--- WHAT THIS TASK INVOLVES ---
Every line with the string "includegraphics" should be copied from the data.

--- RECORDS FOR THIS TASK ---
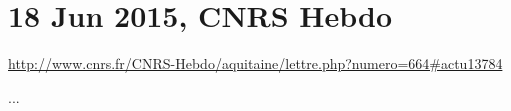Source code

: \documentclass{deliverablereport}
\author{Nicolas M. Thiéry}
\begin{document}
\maketitle
\githubissuedescription
\tableofcontents

\clearpage
\appendix
\section{18 Jun 2015, CNRS Hebdo}

{\scriptsize \url{http://www.cnrs.fr/CNRS-Hebdo/aquitaine/lettre.php?numero=664#actu13784}}

\bigskip


\bigskip
\centerline{...}
\bigskip
\end{document}
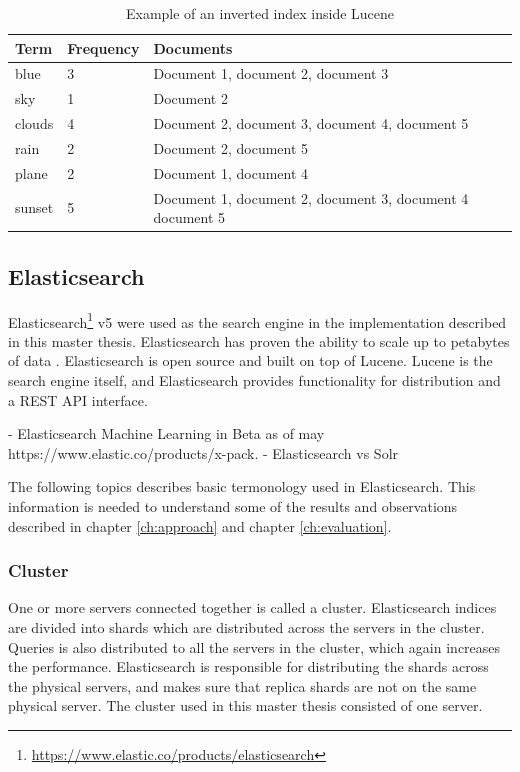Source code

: \begin{table}[h]
    \centering
    \begin{tabular}{l|l|l}
    Term   & Frequency & Documents                                                 \\ \hline
    blue   & 3         & Document 1, document 2, document 3                        \\
    sky    & 1         & Document 2                                                \\
    clouds & 4         & Document 2, document 3, document 4, document 5            \\
    rain   & 2         & Document 2, document 5                                    \\
    plane  & 2         & Document 1, document 4                                    \\
    sunset & 5         & Document 1, document 2, document 3, document 4 document 5 \\
    \end{tabular}
    \caption{Example of an inverted index inside Lucene}
    \label{tbl:inverted-index}
\end{table}


\subsection{Elasticsearch}
Elasticsearch\footnote{\url{https://www.elastic.co/products/elasticsearch}} v5 were used as the search engine in the implementation described in this master thesis.
Elasticsearch has proven the ability to scale up to petabytes of data \cite{elasticsearch-scale}.
Elasticsearch is open source and built on top of Lucene.
Lucene is the search engine itself,
and Elasticsearch provides functionality for distribution and a REST API interface.

- Elasticsearch Machine Learning in Beta as of may https://www.elastic.co/products/x-pack.
- Elasticsearch vs Solr

The following topics describes basic termonology used in Elasticsearch.
This information is needed to understand some of the results and observations described in chapter \ref{ch:approach} and chapter \ref{ch:evaluation}.

\subsubsection{Cluster}
One or more servers connected together is called a cluster.
Elasticsearch indices are divided into shards which are distributed across the servers in the cluster.
Queries is also distributed to all the servers in the cluster, which again increases the performance.
Elasticsearch is responsible for distributing the shards across the physical servers,
and makes sure that replica shards are not on the same physical server.
The cluster used in this master thesis consisted of one server.

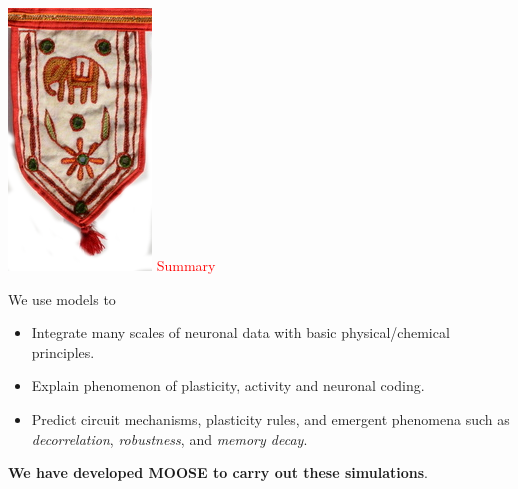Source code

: \documentclass[a0paper,12pt]{article}
\newenvironment{Figure}
  {\par\medskip\noindent\minipage{\linewidth}}
  {\endminipage\par\medskip}
\newcommand{\HEADING}[1]
{
    \includegraphics[scale=0.35]{./images/heading.png}
    \fontsize{2.5cm}{1cm}\selectfont \textcolor{red}{#1}
    \vspace{1cm}
}
\begin{document}
\begin{multicols}{3}
\begin{Figure}
    \HEADING{Summary}

    \HUGE We use models to
    \begin{itemize}
            
        \item Integrate many scales of neuronal data with basic
            physical/chemical principles.
        \item Explain phenomenon of plasticity, activity and neuronal coding.
        \item Predict circuit mechanisms, plasticity rules, and emergent
            phenomena such as \emph{decorrelation}, \emph{robustness}, and
            \emph{memory decay}.

    \end{itemize}

    \textbf{We have developed MOOSE to carry out these simulations}.

\end{Figure}

\end{multicols}
\end{document}
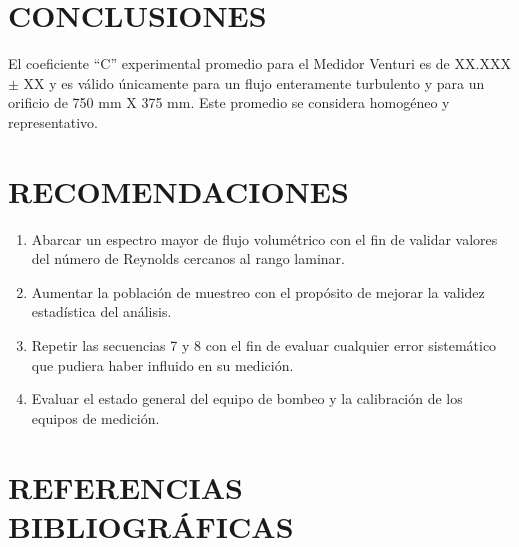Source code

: \documentclass[11pt, letterpaper]{article}
\begin{document}
\section{CONCLUSIONES}

El coeficiente “C” experimental promedio para el Medidor Venturi es de XX.XXX $\pm$ XX y es válido únicamente para un flujo enteramente turbulento y para un orificio de 750 mm X 375 mm. Este promedio se considera homogéneo y representativo.

\section{RECOMENDACIONES}

\begin{enumerate}
\item Abarcar un espectro mayor de flujo volumétrico con el fin de validar valores del número de Reynolds cercanos al rango laminar.
\item Aumentar la población de muestreo con el propósito de mejorar la validez estadística del análisis.
\item Repetir las secuencias 7 y 8 con el fin de evaluar cualquier error sistemático que pudiera haber influido en su medición.
\item Evaluar el estado general del equipo de bombeo y la calibración de los equipos de medición.
\end{enumerate}

\pagebreak

\section{REFERENCIAS BIBLIOGRÁFICAS}

\printbibliography

\pagebreak

\end{document}
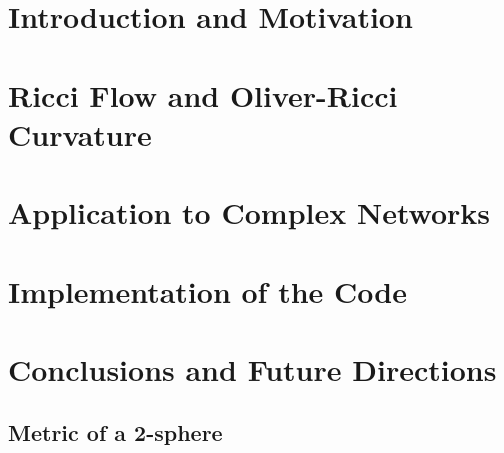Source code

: \documentclass[a4paper,12pt,twoside,online,customfont,custombib,PageStyleI,draftclassic]{Settings/PhDThesisPSnPDF}
\begin{document}
\chapter{Introduction and Motivation}


%


\chapter{Ricci Flow and Oliver-Ricci Curvature}

\chapter{Application to Complex Networks}

\chapter{Implementation of the Code}

\chapter{Conclusions and Future Directions}

\begin{appendices} %
\chapter{Metric of a 2-sphere}

\end{appendices}
\end{document}
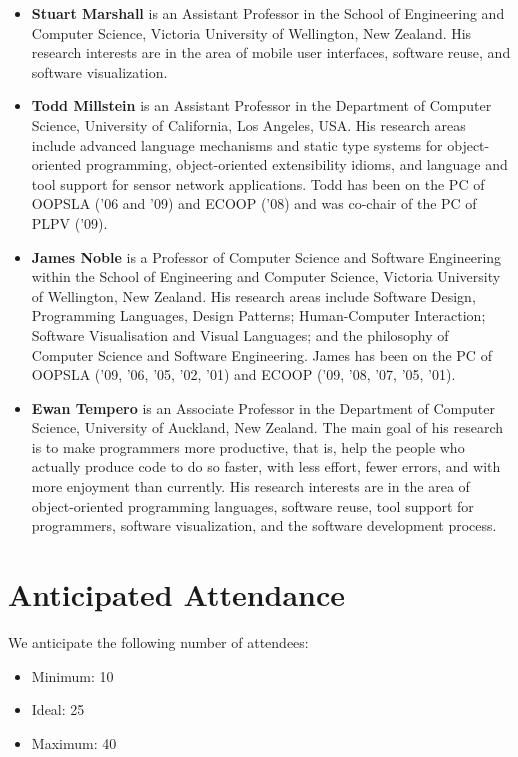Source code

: \documentclass{sigplanconf}
\begin{document}
\begin{itemize}
\item \textbf{Stuart Marshall} is an Assistant Professor in the School
  of Engineering and Computer Science, Victoria University of
  Wellington, New Zealand. His research interests are in the area of
  mobile user interfaces, software reuse, and software visualization.

\item \textbf{Todd Millstein} is an Assistant Professor in the
  Department of Computer Science, University of California, Los
  Angeles, USA. His research areas include advanced language
  mechanisms and static type systems for object-oriented programming,
  object-oriented extensibility idioms, and language and tool support
  for sensor network applications. Todd has been on the PC of OOPSLA
  ('06 and '09) and ECOOP ('08) and was co-chair of the PC of PLPV
  ('09).

\item \textbf{James Noble} is a Professor of Computer Science and
  Software Engineering within the School of Engineering and Computer
  Science, Victoria University of Wellington, New Zealand.  His
  research areas include Software Design, Programming Languages,
  Design Patterns; Human-Computer Interaction; Software Visualisation
  and Visual Languages; and the philosophy of Computer Science and
  Software Engineering. James has been on the PC of OOPSLA ('09, '06,
  '05, '02, '01) and ECOOP ('09, '08, '07, '05, '01).

\item \textbf{Ewan Tempero} is an Associate Professor in the
  Department of Computer Science, University of Auckland, New
  Zealand. The main goal of his research is to make programmers more
  productive, that is, help the people who actually produce code to do
  so faster, with less effort, fewer errors, and with more enjoyment
  than currently. His research interests are in the area of
  object-oriented programming languages, software reuse, tool support
  for programmers, software visualization, and the software
  development process.

\end{itemize}

\section{Anticipated Attendance}

We anticipate the following number of attendees:

\begin{itemize}
\item Minimum: 10 
\item Ideal: 25 
\item Maximum: 40 
\end{itemize}
\end{document}
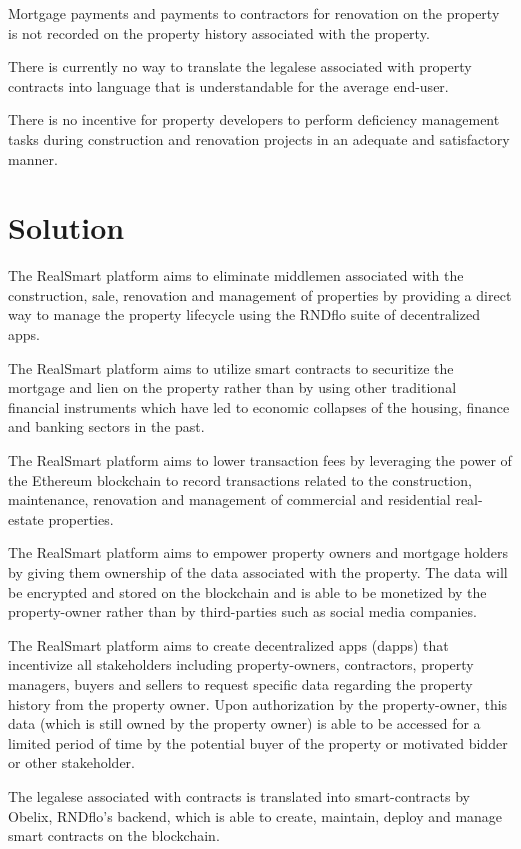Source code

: \documentclass{article}
\begin{document}
Mortgage payments and payments to contractors for renovation on the property is not recorded on the 
property history associated with the property.


There is currently no way to translate the legalese associated with property contracts into language 
that is understandable for the average end-user.


There is no incentive for property developers to perform deficiency management tasks during 
construction and renovation projects in an adequate and satisfactory manner.


\section{Solution}


The RealSmart platform aims to eliminate middlemen associated with the construction, sale, renovation and 
management of properties by providing a direct way to manage the property lifecycle using the 
RNDflo suite of decentralized apps.


The RealSmart platform aims to utilize smart contracts to securitize the mortgage and lien on the property 
rather than by using other traditional financial instruments which have led to economic collapses 
of the housing, finance and banking sectors in the past.


The RealSmart platform aims to lower transaction fees by leveraging the power of the Ethereum blockchain to 
record transactions related to the construction, maintenance, renovation and management of 
commercial and residential real-estate properties.


The RealSmart platform aims to empower property owners and mortgage holders by giving them ownership of the 
data associated with the property. The data will be encrypted and stored on the blockchain and 
is able to be monetized by the property-owner rather than by third-parties such as social media companies.


The RealSmart platform aims to create decentralized apps (dapps) that incentivize all stakeholders including 
property-owners, contractors, property managers, buyers and sellers to request specific data 
regarding the property history from the property owner. Upon authorization by the property-owner, 
this data (which is still owned by the property owner) is able to be accessed for a limited period of 
time by the potential buyer of the property or motivated bidder or other stakeholder.


The legalese associated with contracts is translated into smart-contracts by Obelix, 
RNDflo’s backend, which is able to create, maintain, deploy and manage smart contracts on the blockchain.
\end{document}
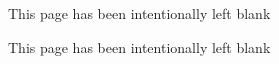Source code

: \documentclass[11pt, a4paper, oneside]{Thesis} %
\begin{document}

\newpage
\thispagestyle{empty}
\vspace*{120pt}

\begin{center}
\Large
This page has been intentionally left blank
\end{center}

\clearpage


\pagestyle{fancy} %

\tableofcontents %

\listoffigures %

\listoftables %


\newpage
\thispagestyle{empty}
\vspace*{120pt}

\begin{center}
\Large
This page has been intentionally left blank
\end{center}

\clearpage


\mainmatter %

\pagestyle{fancy} %
\end{document}
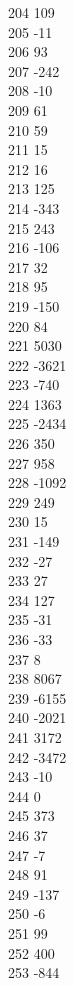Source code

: { 204	109 \\
 205	-11 \\
 206	93 \\
 207	-242 \\
 208	-10 \\
 209	61 \\
 210	59 \\
 211	15 \\
 212	16 \\
 213	125 \\
 214	-343 \\
 215	243 \\
 216	-106 \\
 217	32 \\
 218	95 \\
 219	-150 \\
 220	84 \\
 221	5030 \\
 222	-3621 \\
 223	-740 \\
 224	1363 \\
 225	-2434 \\
 226	350 \\
 227	958 \\
 228	-1092 \\
 229	249 \\
 230	15 \\
 231	-149 \\
 232	-27 \\
 233	27 \\
 234	127 \\
 235	-31 \\
 236	-33 \\
 237	8 \\
 238	8067 \\
 239	-6155 \\
 240	-2021 \\
 241	3172 \\
 242	-3472 \\
 243	-10 \\
 244	0 \\
 245	373 \\
 246	37 \\
 247	-7 \\
 248	91 \\
 249	-137 \\
 250	-6 \\
 251	99 \\
 252	400 \\
 253	-844 \\
}
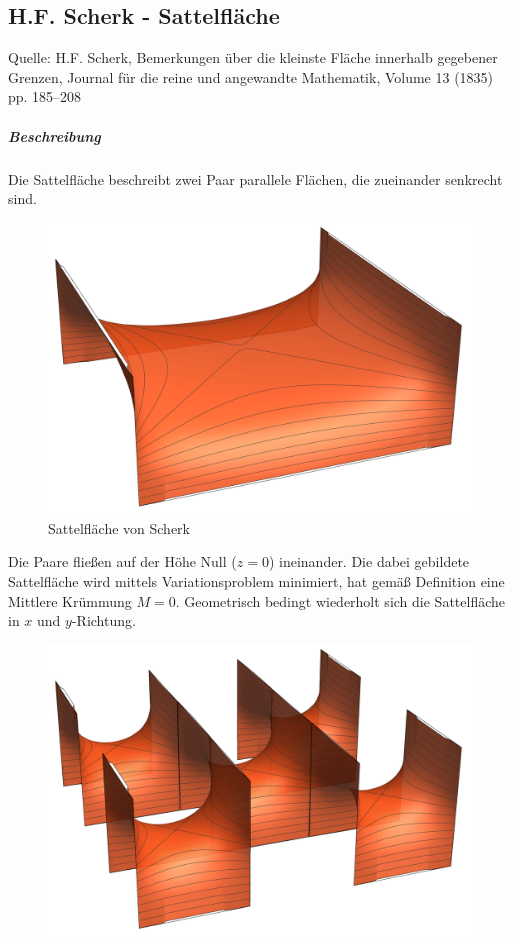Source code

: \begin{refsection}
\subsection{H.F. Scherk - Sattelfläche}
Quelle: H.F. Scherk, Bemerkungen über die kleinste Fläche innerhalb gegebener Grenzen, Journal für die reine und angewandte Mathematik, Volume 13 (1835) pp. 185–208
\subparagraph{Beschreibung}
Die Sattelfläche beschreibt zwei Paar parallele Flächen, die zueinander senkrecht sind.
\begin{figure}[H]
  \centering
  \includegraphics[scale=0.2]{minimal/HFSherk.png}
  \caption{Sattelfläche von Scherk} 
\end{figure}
Die Paare fließen auf der Höhe Null ($z=0$) ineinander. Die dabei gebildete Sattelfläche wird mittels Variationsproblem minimiert, hat gemäß Definition eine Mittlere Krümmung $M=0$. Geometrisch bedingt wiederholt sich die Sattelfläche in $x$ und $y$-Richtung.
\begin{figure}[H]
  \centering
  \includegraphics[scale=0.2]{minimal/HFSherk2.png}

\end{figure}
\end{refsection}
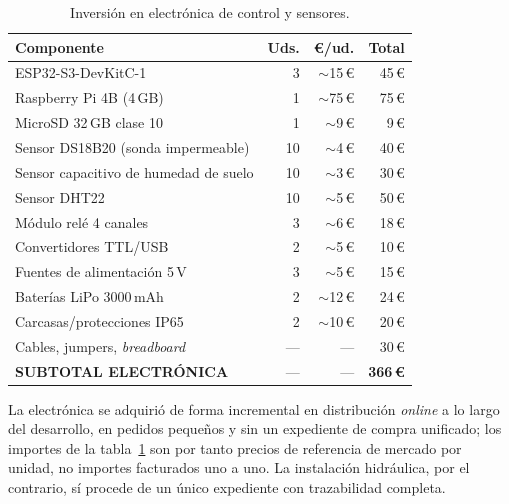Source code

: \begin{table}[H]
    \centering
    \caption{Inversi\'on en electr\'onica de control y sensores.}
    \label{tab:hardware}
    \begin{tabular}{lrrr}
        \toprule
        \textbf{Componente} & \textbf{Uds.} & \textbf{\textbf{\euro}/ud.} & \textbf{Total} \\
        \midrule
        ESP32-S3-DevKitC-1                      & 3   & $\sim$15\,\euro  & 45\,\euro \\
        Raspberry Pi 4B (4\,GB)                 & 1   & $\sim$75\,\euro  & 75\,\euro \\
        MicroSD 32\,GB clase 10                 & 1   & $\sim$9\,\euro   & 9\,\euro \\
        Sensor DS18B20 (sonda impermeable)      & 10  & $\sim$4\,\euro   & 40\,\euro \\
        Sensor capacitivo de humedad de suelo   & 10  & $\sim$3\,\euro   & 30\,\euro \\
        Sensor DHT22                            & 10  & $\sim$5\,\euro   & 50\,\euro \\
        M\'odulo rel\'e 4 canales               & 3   & $\sim$6\,\euro   & 18\,\euro \\
        Convertidores TTL/USB                   & 2   & $\sim$5\,\euro   & 10\,\euro \\
        Fuentes de alimentaci\'on 5\,V          & 3   & $\sim$5\,\euro   & 15\,\euro \\
        Bater\'ias LiPo 3000\,mAh               & 2   & $\sim$12\,\euro  & 24\,\euro \\
        Carcasas/protecciones IP65              & 2   & $\sim$10\,\euro  & 20\,\euro \\
        Cables, jumpers, \textit{breadboard}    & --- & ---              & 30\,\euro \\
        \midrule
        \textbf{SUBTOTAL ELECTR\'ONICA}         & --- & ---              & \textbf{366\,\euro} \\
        \bottomrule
    \end{tabular}
\end{table}

La electr\'onica se adquiri\'o de forma incremental en distribuci\'on
\textit{online} a lo largo del desarrollo, en pedidos peque\~nos y sin
un expediente de compra unificado; los importes de la
tabla~\ref{tab:hardware} son por tanto precios de referencia de mercado
por unidad, no importes facturados uno a uno. La instalaci\'on
hidr\'aulica, por el contrario, s\'i procede de un \'unico expediente
con trazabilidad completa.

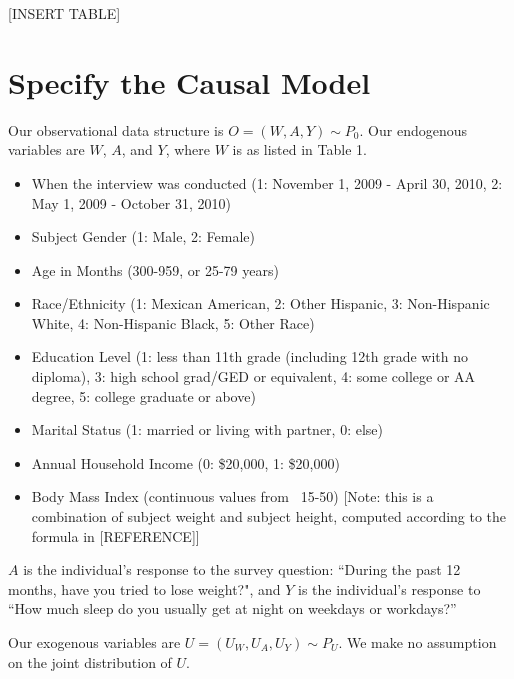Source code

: \documentclass{article}
\begin{document}
[INSERT TABLE]

% 
% 

\section{Specify the Causal Model}

Our observational data structure is $O=(W,A,Y) \sim P_0$. Our endogenous variables are $W$, $A$, and $Y$, where $W$ is as listed in Table 1.

\begin{itemize}
\item When the interview was conducted (1: November 1, 2009 - April 30, 2010, 2: May 1, 2009 - October 31, 2010)
\item Subject Gender (1: Male, 2: Female)
\item Age in Months (300-959, or 25-79 years)
\item Race/Ethnicity (1: Mexican American, 2: Other Hispanic, 3: Non-Hispanic White, 4: Non-Hispanic Black, 5: Other Race)
\item Education Level (1: less than 11th grade (including 12th grade with no diploma), 3: high school grad/GED or equivalent, 4: some college or AA degree, 5: college graduate or above)
\item Marital Status (1: married or living with partner, 0: else)
\item Annual Household Income (0: \$20,000, 1: \$20,000)
\item Body Mass Index (continuous values from ~15-50) [Note: this is a combination of subject weight and subject height, computed according to the formula in [REFERENCE]]
\end{itemize}

$A$ is the individual's response to the survey question: ``During the past 12 months, have you tried to lose weight?", and $Y$ is the individual's response to ``How much sleep do you usually get at night on weekdays or workdays?''  

Our exogenous variables are $U = (U_W, U_A, U_Y) \sim P_U$. We make no assumption on the joint distribution of $U$.  
\end{document}
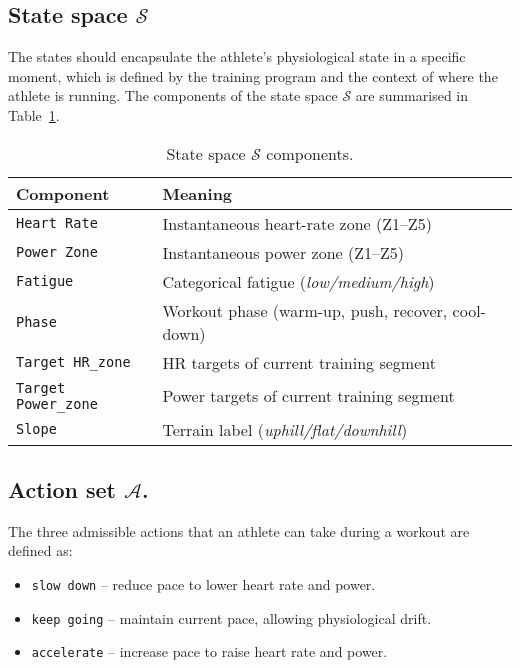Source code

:\subsection{State space \(\mathcal{S}\)}\label{subsec:state_space}
The states should encapsulate the athlete's physiological state in a specific moment, which is defined by the training program and the context of where the athlete is running. The components of the state space \(\mathcal{S}\) are summarised in Table~\ref{tab:state_space}.
\begin{table}[H]
\centering
\begin{tabular}{@{}lll@{}}
\toprule
\textbf{Component}        & \textbf{Meaning}                                        \\ \midrule
\verb|Heart Rate|         & Instantaneous heart-rate zone (Z1–Z5)                   \\
\verb|Power Zone|         & Instantaneous power zone (Z1–Z5)                        \\
\verb|Fatigue|            & Categorical fatigue (\emph{low/medium/high})            \\
\verb|Phase|              & Workout phase (warm-up, push, recover, cool-down)       \\
\verb|Target HR_zone|     & HR targets of current training segment                           \\ 
\verb|Target Power_zone|  & Power targets of current training segment                        \\
\verb|Slope|              & Terrain label (\emph{uphill/flat/downhill})             \\ \bottomrule
\end{tabular}

\caption{State space \(\mathcal{S}\) components.}

\label{tab:state_space}
\end{table}

\subsection{Action set \(\mathcal{A}\).}
The three admissible actions that an athlete can take during a workout are defined as:
\begin{itemize}
  \item \texttt{slow down} – reduce pace to lower heart rate and power.
  \item \texttt{keep going} – maintain current pace, allowing physiological drift.
  \item \texttt{accelerate} – increase pace to raise heart rate and power.
\end{itemize}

--- EXERCISE RESULT ---
    \includegraphics[scale=0.35]{./images/heading.png}
  \includegraphics[scale=0.2]{minimal/HFSherk.png}
  \includegraphics[scale=0.2]{minimal/HFSherk2.png}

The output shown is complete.